3. 2 RS (1 holding META region and the other just data region) + 1 HMaster
2011-01-16 18:03:26,164 DEBUG org.apache.hadoop.hbase.master.handler.ServerShutdownHandler: Offlined and split region usertable,user136857679,1295149082811.9f2822a04028c86813fe71264da5c167.; checking daughter presence
2011-01-16 18:03:26,169 ERROR org.apache.hadoop.hbase.executor.EventHandler: Caught throwable while processing event M_SERVER_SHUTDOWN
org.apache.hadoop.ipc.RemoteException: java.io.IOException: Server not running
at org.apache.hadoop.hbase.regionserver.HRegionServer.checkOpen(HRegionServer.java:2360)
at org.apache.hadoop.hbase.regionserver.HRegionServer.openScanner(HRegionServer.java:1754)
...
at $Proxy6.openScanner(Unknown Source)
at org.apache.hadoop.hbase.catalog.MetaReader.fullScan(MetaReader.java:260)
at org.apache.hadoop.hbase.master.handler.ServerShutdownHandler.isDaughterMissing(ServerShutdownHandler.java:256)
at org.apache.hadoop.hbase.master.handler.ServerShutdownHandler.fixupDaughter(ServerShutdownHandler.java:214)
at org.apache.hadoop.hbase.master.handler.ServerShutdownHandler.fixupDaughters(ServerShutdownHandler.java:196)
at org.apache.hadoop.hbase.master.handler.ServerShutdownHandler.processDeadRegion(ServerShutdownHandler.java:181)
at org.apache.hadoop.hbase.master.handler.ServerShutdownHandler.process(ServerShutdownHandler.java:151)
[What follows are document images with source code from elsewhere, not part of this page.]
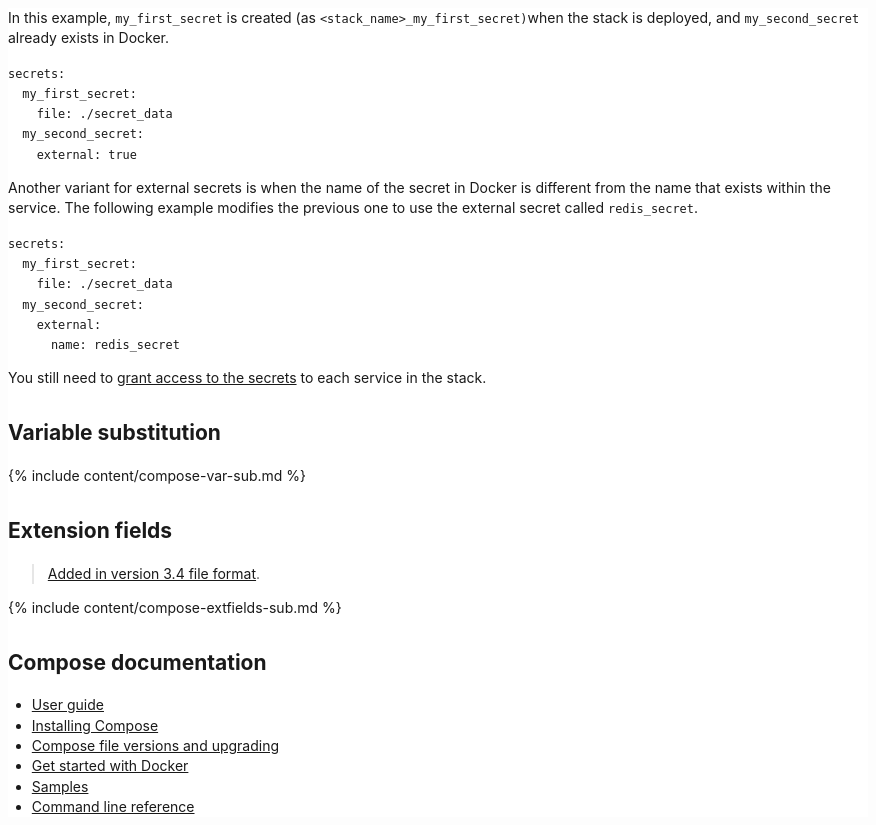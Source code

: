 In this example, `my_first_secret` is created (as
`<stack_name>_my_first_secret)`when the stack is deployed,
and `my_second_secret` already exists in Docker.

```none
secrets:
  my_first_secret:
    file: ./secret_data
  my_second_secret:
    external: true
```

Another variant for external secrets is when the name of the secret in Docker
is different from the name that exists within the service. The following
example modifies the previous one to use the external secret called
`redis_secret`.

```none
secrets:
  my_first_secret:
    file: ./secret_data
  my_second_secret:
    external:
      name: redis_secret
```

You still need to [grant access to the secrets](#secrets) to each service in the
stack.

## Variable substitution

{% include content/compose-var-sub.md %}

## Extension fields

> [Added in version 3.4 file format](compose-versioning.md#version-34).

{% include content/compose-extfields-sub.md %}

## Compose documentation

- [User guide](/compose/index.md)
- [Installing Compose](/compose/install/)
- [Compose file versions and upgrading](compose-versioning.md)
- [Get started with Docker](/get-started/)
- [Samples](/samples/)
- [Command line reference](/compose/reference/)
It’s easy to locate the code:
ServerShutdownHandler.process():
// Wait on meta to come online; we need it to progress.
// TODO: Best way to hold strictly here? We should build this retry logic
// into the MetaReader operations themselves.
NavigableMap<HRegionInfo, Result> hris = null;
while (!this.server.isStopped()) {
try {
this.server.getCatalogTracker().waitForMeta();
hris = MetaReader.getServerUserRegions(this.server.getCatalogTracker(),
this.hsi);
break;
} catch (InterruptedException e) {
Thread.currentThread().interrupt();
throw new IOException("Interrupted", e);
} catch (IOException ioe) {
LOG.info("Received exception accessing META during server shutdown of " +
serverName + ", retrying META read");
}
}
<- This logic is to wait until we can find META RS!
<- Introduce a META RS disconnect here!!!
.. .. ..
LOG.info("Reassigning " + hris.size() + " region(s) that " + serverName +
" was carrying (skipping " + regionsInTransition.size() +
" regions(s) that are already in transition)");
// Iterate regions that were on this server and assign them
for (Map.Entry<HRegionInfo, Result> e: hris.entrySet()) {
if (processDeadRegion(e.getKey(), e.getValue(),
this.services.getAssignmentManager(),
this.server.getCatalogTracker())) {
this.services.getAssignmentManager().assign(e.getKey(), true);
}
}
This function further eventually calls MetaReader.fullScan to find the meta information about the regions on this dead RS. But it found out the META RS cannot be located, therefore an exception would be thrown, and eventually observed in:
hbase.executor.EventHandler:
public void run() {
try {
if (getListener() != null) getListener().beforeProcess(this);
process();
if (getListener() != null) getListener().afterProcess(this);
} catch(Throwable t) {
LOG.error("Caught throwable while processing event " + eventType, t);
}
}
And it is not handled further…
So basically, in processDeadRegion and on, this META RS unreachable event is not handled at all….
Developers simply did not anticipate the error that META server unreachable in processDeadRegion. They thought it should be up since before calling processDeadRegion, it already checked the META server’s liveness.
Incorrect error handling (not handled)